Before TV, was radio, and CBS built a reputation for high quality news due partly to Edward R. Murrow’s reports from London during the 1940 Blitz. Murrow set a high standard of thorough research and accuracy that lives today through the Murrow Awards, prestigious recognitions for radio news excellence. 

With the advent of TV news in the 1950s, CBS continued its high standard with respected anchors including Kansas City native Walter Cronkite from 1962-1981. Hired by Murrow, Cronkite expanded evening news from 15 to 30 minutes. Willing to spend more on news than its competitors, CBS overtook NBC as the top rated newscast. A poll called Cronkite “the most trusted man in America.” 

CBS launched 60 Minutes in 1968 as a Sunday evening “news magazine,” and by 1976, it was the top-rated Sunday prime-time program in the country and highly profitable as well. Fifty years later, it still is. It’s also the longest-running TV program in U.S. history.

Now, 60 Minutes finds itself at the center of controversy. Trump has disliked the program for years, calling it “a dishonest political operative disguised as news.” When the program ran an interview with Kamala Harris before the 2024 election, he sued CBS News and its owner, Paramount, claiming it was edited unfairly to him. Paramount was eager to have Trump’s FCC approve a potentially profitable merger that would give control of CBS to billionaire and Trump ally David Ellison. Paramount settled the suit for $16 million, caving in to Trump as several universities had done to save their federal research grants. Both the 60 Minutesexecutive producer and the CBS news chief editor soon resigned and were replaced by people with limited experience in TV news but who clearly planned changes likely to please the new owner and Trump. 

The lesson had not yet been learned that the way to deal with a bully is to stand up to him. Sure enough, when talk-show host Stephen Colbert called the settlement “a big fat bribe,” CBS canceled his program, which was the most popular of the late night talk-shows. Five months later, the new chief news editor pulled a 60 Minutes segment, partly about Trump’s policies affecting Venezuelan migrants, on the day it was scheduled to air. 
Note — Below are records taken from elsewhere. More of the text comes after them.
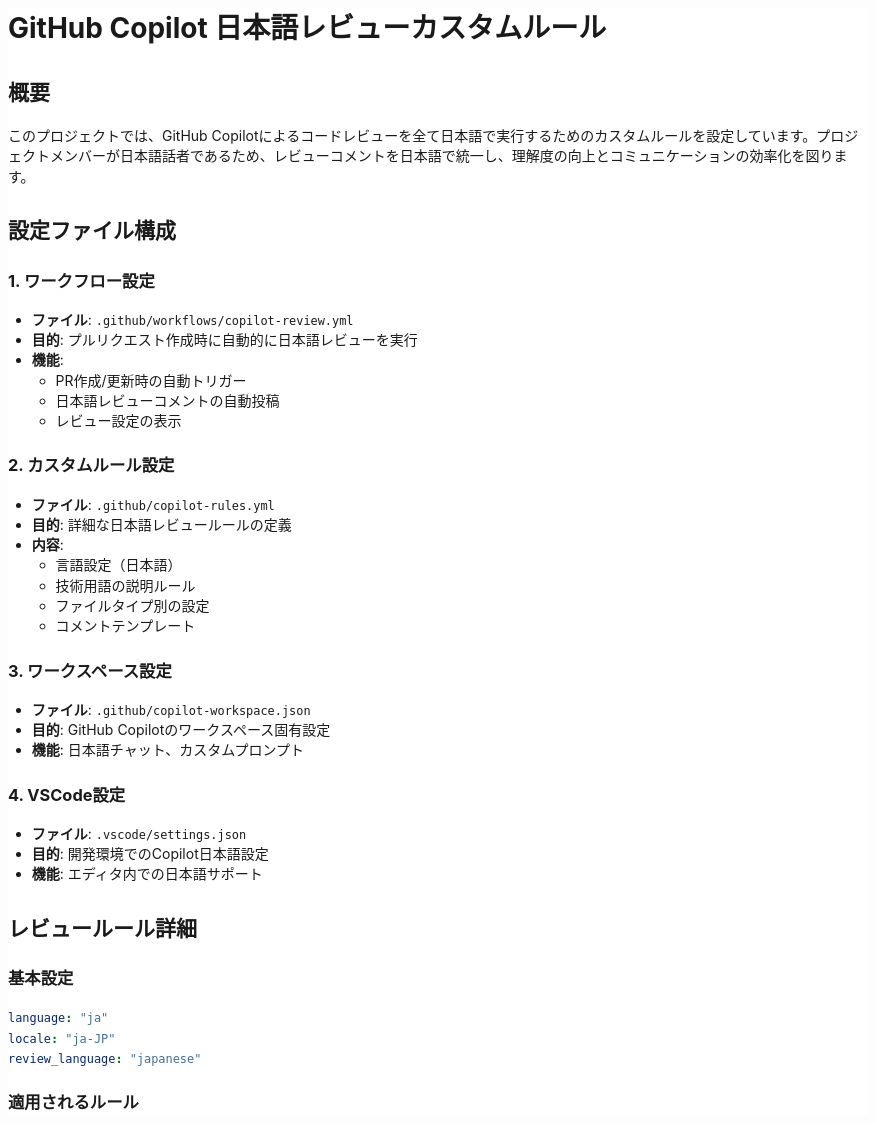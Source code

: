# GitHub Copilot 日本語レビューカスタムルール

## 概要

このプロジェクトでは、GitHub Copilotによるコードレビューを全て日本語で実行するためのカスタムルールを設定しています。プロジェクトメンバーが日本語話者であるため、レビューコメントを日本語で統一し、理解度の向上とコミュニケーションの効率化を図ります。

## 設定ファイル構成

### 1. ワークフロー設定
- **ファイル**: `.github/workflows/copilot-review.yml`
- **目的**: プルリクエスト作成時に自動的に日本語レビューを実行
- **機能**: 
  - PR作成/更新時の自動トリガー
  - 日本語レビューコメントの自動投稿
  - レビュー設定の表示

### 2. カスタムルール設定  
- **ファイル**: `.github/copilot-rules.yml`
- **目的**: 詳細な日本語レビュールールの定義
- **内容**:
  - 言語設定（日本語）
  - 技術用語の説明ルール
  - ファイルタイプ別の設定
  - コメントテンプレート

### 3. ワークスペース設定
- **ファイル**: `.github/copilot-workspace.json`
- **目的**: GitHub Copilotのワークスペース固有設定
- **機能**: 日本語チャット、カスタムプロンプト

### 4. VSCode設定
- **ファイル**: `.vscode/settings.json`
- **目的**: 開発環境でのCopilot日本語設定
- **機能**: エディタ内での日本語サポート

## レビュールール詳細

### 基本設定
```yaml
language: "ja"
locale: "ja-JP" 
review_language: "japanese"
```

### 適用されるルール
The experienced reporter of the segment objected, calling the pulling a political move. Two other long-time reporters also objected to the new management’s disrespect for the freedom of the press to go where the facts lead regardless of political pressures. All three were fired. Former U.S. secretary of labor and political economist Robert Reich wrote that “the most successful television news broadcast in U.S. history is being dismantled because Trump doesn’t want America to know the truth.” And which trusted news source may fall next? David Ellison is in the process of acquiring CNN.

Distinguished New Yorker editor David Remnick wrote about editorial independence in the June 8 issue: “If the contemporary media scene has proved anything of late, it is that a reliably supportive proprietor is as rare as a cool breeze in August. The political and financial costs of backing journalism that challenges the honesty or the competence of the powerful can be . . . distinctly inconvenient. Some owners show their mettle for a spell, then find adequate reason to knuckle under; others have no intention of even pretending to do what is hard or what is right.” 

Writing to a friend in 1816, Thomas Jefferson concluded that “Where the press is free, and every man able to read, all is safe.” Reading is no longer the only way to be truthfully informed. All media must be free to inform us of the facts without fear or favor.